How can you have a civil conversation with people you think are absolutely wrong, even evil?
Is it even possible to talk to “impossible” people when you seriously disagree about politics or religion, or when you are angry at workplace differences and seeming injustice?
The answer is yes, it is totally possible to truly talk with people you judge, dislike, or disagree with! But it takes courage, willingness, patience, and practice.
One woman’s miraculous change—from narrow hatred to open-minded empathy
I’ve written in various blog posts and articles about how we can change our thinking and behavior to do this successfully. I recently watched a wonderful TED talk by Megan Phelps-Roper, whose life is an inspiring model of this kind of positive change.
Ms. Phelps-Roper’s transformation from narrow hatred to open minded empathy is heroic, in my opinion. And her advice for how we can make the same changes are absolutely in harmony with important principles of conflict resolution.
Growing up in righteous hate
Phelps-Roper was raised in the infamous Phelps family. You might recognize the name, as these leaders of the Westboro Baptist Church are notorious for their demonization of gay people and immigrants, including picketing their funerals with hateful slogans. She grew up thinking they were doing God’s work, and everyone who disagreed with them was wrong and going to Hell.
Civil conversations changed her mind.
But, over time, her thinking and perspective were transformed, which she credits to conversations she began on Twitter.
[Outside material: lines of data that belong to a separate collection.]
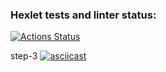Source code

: ### Hexlet tests and linter status:
[![Actions Status](https://github.com/katgpt/php-project-48/actions/workflows/hexlet-check.yml/badge.svg)](https://github.com/katgpt/php-project-48/actions)

step-3
[![asciicast](https://asciinema.org/a/8FkrqL1w9M13t2Vsvr807N0hZ.svg)](https://asciinema.org/a/8FkrqL1w9M13t2Vsvr807N0hZ)
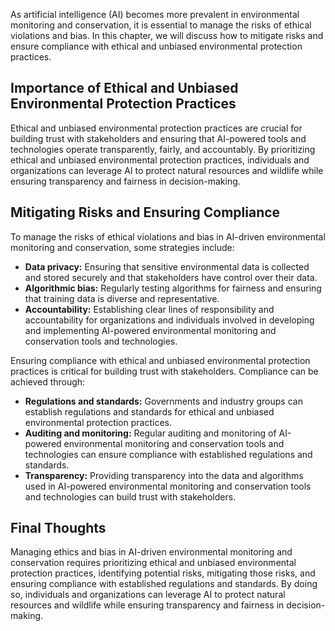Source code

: 
As artificial intelligence (AI) becomes more prevalent in environmental monitoring and conservation, it is essential to manage the risks of ethical violations and bias. In this chapter, we will discuss how to mitigate risks and ensure compliance with ethical and unbiased environmental protection practices.

Importance of Ethical and Unbiased Environmental Protection Practices
---------------------------------------------------------------------

Ethical and unbiased environmental protection practices are crucial for building trust with stakeholders and ensuring that AI-powered tools and technologies operate transparently, fairly, and accountably. By prioritizing ethical and unbiased environmental protection practices, individuals and organizations can leverage AI to protect natural resources and wildlife while ensuring transparency and fairness in decision-making.

Mitigating Risks and Ensuring Compliance
----------------------------------------

To manage the risks of ethical violations and bias in AI-driven environmental monitoring and conservation, some strategies include:

* **Data privacy:** Ensuring that sensitive environmental data is collected and stored securely and that stakeholders have control over their data.
* **Algorithmic bias:** Regularly testing algorithms for fairness and ensuring that training data is diverse and representative.
* **Accountability:** Establishing clear lines of responsibility and accountability for organizations and individuals involved in developing and implementing AI-powered environmental monitoring and conservation tools and technologies.

Ensuring compliance with ethical and unbiased environmental protection practices is critical for building trust with stakeholders. Compliance can be achieved through:

* **Regulations and standards:** Governments and industry groups can establish regulations and standards for ethical and unbiased environmental protection practices.
* **Auditing and monitoring:** Regular auditing and monitoring of AI-powered environmental monitoring and conservation tools and technologies can ensure compliance with established regulations and standards.
* **Transparency:** Providing transparency into the data and algorithms used in AI-powered environmental monitoring and conservation tools and technologies can build trust with stakeholders.

Final Thoughts
--------------

Managing ethics and bias in AI-driven environmental monitoring and conservation requires prioritizing ethical and unbiased environmental protection practices, identifying potential risks, mitigating those risks, and ensuring compliance with established regulations and standards. By doing so, individuals and organizations can leverage AI to protect natural resources and wildlife while ensuring transparency and fairness in decision-making.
She began to see that these people, who were very different from her family, and who she initially perceived as the enemy, were willing to listen, to engage in civil Twitter exchanges and to treat her as human, which inspired her to do the same with them.
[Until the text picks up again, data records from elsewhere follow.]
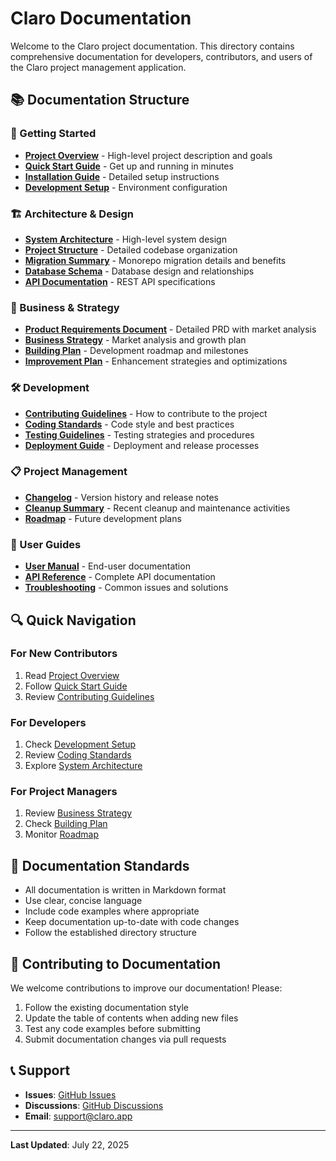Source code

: # Claro Documentation

Welcome to the Claro project documentation. This directory contains comprehensive documentation for developers, contributors, and users of the Claro project management application.

## 📚 Documentation Structure

### 🚀 Getting Started
- **[Project Overview](./project-overview.md)** - High-level project description and goals
- **[Quick Start Guide](./getting-started/quick-start.md)** - Get up and running in minutes
- **[Installation Guide](./getting-started/installation.md)** - Detailed setup instructions
- **[Development Setup](./getting-started/development-setup.md)** - Environment configuration

### 🏗️ Architecture & Design
- **[System Architecture](./architecture/system-architecture.md)** - High-level system design
- **[Project Structure](./architecture/project-structure.md)** - Detailed codebase organization
- **[Migration Summary](./architecture/migration-summary.md)** - Monorepo migration details and benefits
- **[Database Schema](./architecture/database-schema.md)** - Database design and relationships
- **[API Documentation](./architecture/api-documentation.md)** - REST API specifications

### 💼 Business & Strategy
- **[Product Requirements Document](./business/product-requirements-document.md)** - Detailed PRD with market analysis
- **[Business Strategy](./business/business-strategy.md)** - Market analysis and growth plan
- **[Building Plan](./business/building-plan.md)** - Development roadmap and milestones
- **[Improvement Plan](./business/improvement-plan.md)** - Enhancement strategies and optimizations

### 🛠️ Development
- **[Contributing Guidelines](./development/contributing.md)** - How to contribute to the project
- **[Coding Standards](./development/coding-standards.md)** - Code style and best practices
- **[Testing Guidelines](./development/testing.md)** - Testing strategies and procedures
- **[Deployment Guide](./development/deployment.md)** - Deployment and release processes

### 📋 Project Management
- **[Changelog](./project/changelog.md)** - Version history and release notes
- **[Cleanup Summary](./project/cleanup-summary.md)** - Recent cleanup and maintenance activities
- **[Roadmap](./project/roadmap.md)** - Future development plans

### 📖 User Guides
- **[User Manual](./user-guides/user-manual.md)** - End-user documentation
- **[API Reference](./user-guides/api-reference.md)** - Complete API documentation
- **[Troubleshooting](./user-guides/troubleshooting.md)** - Common issues and solutions

## 🔍 Quick Navigation

### For New Contributors
1. Read [Project Overview](./project-overview.md)
2. Follow [Quick Start Guide](./getting-started/quick-start.md)
3. Review [Contributing Guidelines](./development/contributing.md)

### For Developers
1. Check [Development Setup](./getting-started/development-setup.md)
2. Review [Coding Standards](./development/coding-standards.md)
3. Explore [System Architecture](./architecture/system-architecture.md)

### For Project Managers
1. Review [Business Strategy](./business/business-strategy.md)
2. Check [Building Plan](./business/building-plan.md)
3. Monitor [Roadmap](./project/roadmap.md)

## 📝 Documentation Standards

- All documentation is written in Markdown format
- Use clear, concise language
- Include code examples where appropriate
- Keep documentation up-to-date with code changes
- Follow the established directory structure

## 🤝 Contributing to Documentation

We welcome contributions to improve our documentation! Please:

1. Follow the existing documentation style
2. Update the table of contents when adding new files
3. Test any code examples before submitting
4. Submit documentation changes via pull requests

## 📞 Support

- **Issues**: [GitHub Issues](https://github.com/claro-app/claro/issues)
- **Discussions**: [GitHub Discussions](https://github.com/claro-app/claro/discussions)
- **Email**: support@claro.app

---

**Last Updated**: July 22, 2025 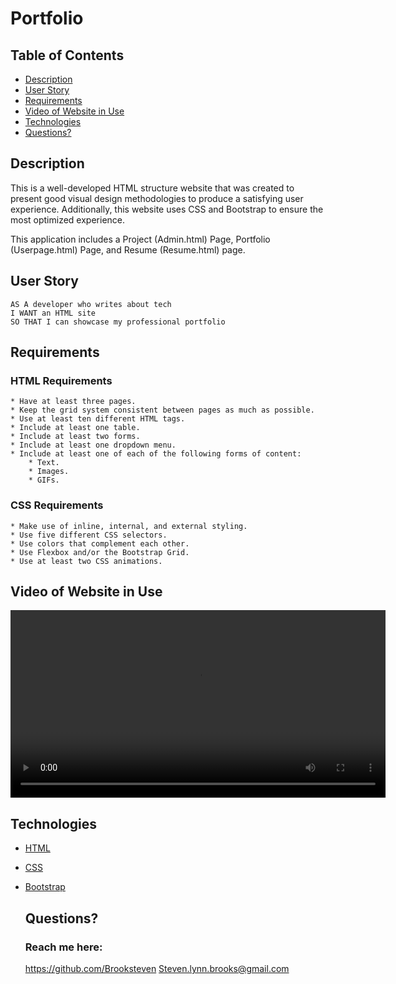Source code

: # Portfolio


## Table of Contents
  * [Description](#description)
  * [User Story](#user-story)
  * [Requirements](#requirements)
  * [Video of Website in Use](#video-of-website-in-use)
  * [Technologies](#technologies)
  * [Questions?](#questions)


## Description
  This is a well-developed HTML structure website that was created to present good visual design methodologies to produce a satisfying user experience. Additionally, this website uses CSS and Bootstrap to ensure the most optimized experience.

  This application includes a Project (Admin.html) Page, Portfolio (Userpage.html) Page, and Resume (Resume.html) page.

## User Story
    AS A developer who writes about tech
    I WANT an HTML site
    SO THAT I can showcase my professional portfolio

## Requirements
  ### HTML Requirements
    * Have at least three pages.
    * Keep the grid system consistent between pages as much as possible.
    * Use at least ten different HTML tags.
    * Include at least one table.
    * Include at least two forms.
    * Include at least one dropdown menu.
    * Include at least one of each of the following forms of content: 
        * Text.
        * Images.
        * GIFs.
  ### CSS Requirements
    * Make use of inline, internal, and external styling.
    * Use five different CSS selectors.
    * Use colors that complement each other.
    * Use Flexbox and/or the Bootstrap Grid.
    * Use at least two CSS animations.

## Video of Website in Use

<video width="600" controls>
  <source src="./assets/Professional-Portfolio.webm" type="video/webm">
</video>



## Technologies
* [HTML](https://html.com/)
* [CSS](https://developer.mozilla.org/en-US/docs/Web/CSS)
* [Bootstrap](https://getbootstrap.com/)
 

  ## Questions?
  ### Reach me here: 
  https://github.com/Brooksteven
  Steven.lynn.brooks@gmail.com
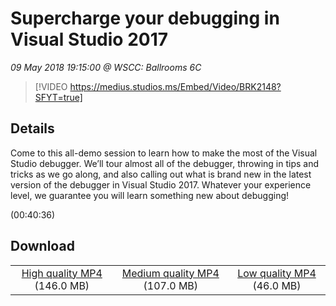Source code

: # Supercharge your debugging in Visual Studio 2017

*09 May 2018 19:15:00 @ WSCC: Ballrooms 6C*

> [!VIDEO https://medius.studios.ms/Embed/Video/BRK2148?SFYT=true]

## Details

<p>Come to this all-demo session to learn how to make the most of the Visual Studio debugger. We’ll tour almost all of the debugger, throwing in tips and tricks as we go along, and also calling out what is brand new in the latest version of the debugger in Visual Studio 2017. Whatever your experience level, we guarantee you will learn something new about debugging!</p> (00:40:36)

## Download

||||
|:--:|:----:|:-:|
|[High quality MP4](https://sec.ch9.ms/ch9/590d/c05000f4-f361-482a-ad06-3ee0bc1b590d/BRK2148_high.mp4) (146.0 MB)|[Medium quality MP4](https://sec.ch9.ms/ch9/590d/c05000f4-f361-482a-ad06-3ee0bc1b590d/BRK2148_mid.mp4) (107.0 MB)|[Low quality MP4](https://sec.ch9.ms/ch9/590d/c05000f4-f361-482a-ad06-3ee0bc1b590d/BRK2148.mp4) (46.0 MB)|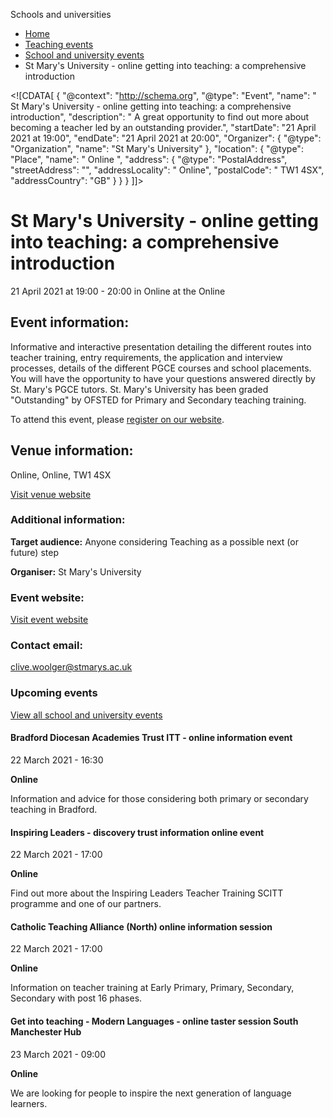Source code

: Schools and universities

*   [Home](/)
*   [Teaching events](/teaching-events)
*   [School and university events](/teaching-events/training-provider-events)
*   St Mary's University - online getting into teaching: a comprehensive introduction

<!\[CDATA\[ { "@context": "http://schema.org", "@type": "Event", "name": " St Mary&#039;s University - online getting into teaching: a comprehensive introduction", "description": " A great opportunity to find out more about becoming a teacher led by an outstanding provider.", "startDate": "21 April 2021 at 19:00", "endDate": "21 April 2021 at 20:00", "Organizer": { "@type": "Organization", "name": "St Mary&#039;s University" }, "location": { "@type": "Place", "name": " Online ", "address": { "@type": "PostalAddress", "streetAddress": "", "addressLocality": " Online", "postalCode": " TW1 4SX", "addressCountry": "GB" } } } \]\]>

St Mary's University - online getting into teaching: a comprehensive introduction
=================================================================================

21 April 2021 at 19:00 - 20:00 in Online at the Online

Event information:
------------------

Informative and interactive presentation detailing the different routes into teacher training, entry requirements, the application and interview processes, details of the different PGCE courses and school placements. You will have the opportunity to have your questions answered directly by St. Mary's PGCE tutors. St. Mary's University has been graded "Outstanding" by OFSTED for Primary and Secondary teaching training.

To attend this event, please [register on our website](https://stmarys.zoom.us/webinar/register/5016153133376/WN_K7yULO6RQ2yWSsmOPxfyfA).

Venue information:
------------------

Online, Online, TW1 4SX

[Visit venue website](https://www.stmarys.ac.uk/open-events/pgce.aspx "Online")

### Additional information:

**Target audience:** Anyone considering Teaching as a possible next (or future) step

**Organiser:** St Mary's University

### Event website:

[Visit event website](https://stmarys.zoom.us/webinar/register/5016153133376/WN_K7yULO6RQ2yWSsmOPxfyfA)

### Contact email:

[clive.woolger@stmarys.ac.uk](mailto:clive.woolger@stmarys.ac.uk)

### Upcoming events

[View all school and university events](/teaching-events/training-provider-events)

[](/teaching-events/training-provider-events/210322-bradford-diocesan-academies-trust-itt-online-information-event)

#### Bradford Diocesan Academies Trust ITT - online information event

22 March 2021 - 16:30

**Online**

Information and advice for those considering both primary or secondary teaching in Bradford.

[](/teaching-events/training-provider-events/210322-inspiring-leaders-discovery-trust-information-online-event)

#### Inspiring Leaders - discovery trust information online event

22 March 2021 - 17:00

**Online**

Find out more about the Inspiring Leaders Teacher Training SCITT programme and one of our partners.

[](/teaching-events/training-provider-events/210322-catholic-teaching-alliance-north-online-information-session)

#### Catholic Teaching Alliance (North) online information session

22 March 2021 - 17:00

**Online**

Information on teacher training at Early Primary, Primary, Secondary, Secondary with post 16 phases.

[](/teaching-events/training-provider-events/210323-get-into-teaching-modern-languages-online-taster-session-south-manchester-hub)

#### Get into teaching - Modern Languages - online taster session South Manchester Hub

23 March 2021 - 09:00

**Online**

We are looking for people to inspire the next generation of language learners.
Eventually her change in thinking meant she had to leave her family, because she couldn’t accept their hate and they could not tolerate her acceptance of differences.
From her own transformation, she has four suggestions for effectively talking to people you believe are wrong or bad.
Megan Phelp’s 4 rules for productively engaging with people who you disagree with:
- Don’t assume bad intent but rather good or neutral intent.
- Ask questions: This signals that the person is being heard, and they also feel safer to ask Qs of you.
- Stay calm—rightness doesn’t justify rudeness. Pause, step away, use a digital buffer for social media exchanges, (she was on Twitter) and then come back. Her Twitter friends didn’t abandon their principles, just their outrage.
- Make the argument—don’t assume the value of your position should be obvious; it isn’t to others. If we want them to change, make the case for it.
These suggestions offer a peaceful path that can be very effective for starting a better conversation. Phelps-Roper ended up marrying one of the people who was willing to start a dialogue with her. I’m not suggesting you go that far, but if you can find a willingness to see all people, even enemies, as worthy of civility, to express disagreement in a respectful and civil way, you are beginning to create an opening for understanding, true communication and a more peaceful, inclusive, and just world.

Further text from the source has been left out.